• Assignment
In the listing below, identify each line with the word "date" and return those lines.

• Working data
════════

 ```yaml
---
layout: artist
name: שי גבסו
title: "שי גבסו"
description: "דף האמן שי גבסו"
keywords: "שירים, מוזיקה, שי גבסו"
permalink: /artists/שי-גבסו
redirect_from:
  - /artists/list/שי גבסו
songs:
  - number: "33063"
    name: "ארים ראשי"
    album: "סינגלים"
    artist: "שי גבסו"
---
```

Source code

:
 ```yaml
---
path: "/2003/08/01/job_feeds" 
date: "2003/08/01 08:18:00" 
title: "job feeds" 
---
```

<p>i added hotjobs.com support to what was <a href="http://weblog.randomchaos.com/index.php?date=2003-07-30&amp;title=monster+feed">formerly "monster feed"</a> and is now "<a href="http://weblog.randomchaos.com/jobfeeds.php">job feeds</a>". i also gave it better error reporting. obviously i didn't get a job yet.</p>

════════

• Task solution
date: "2003/08/01 08:18:00" 
<p>i added hotjobs.com support to what was <a href="http://weblog.randomchaos.com/index.php?date=2003-07-30&amp;title=monster+feed">formerly "monster feed"</a> and is now "<a href="http://weblog.randomchaos.com/jobfeeds.php">job feeds</a>". i also gave it better error reporting. obviously i didn't get a job yet.</p>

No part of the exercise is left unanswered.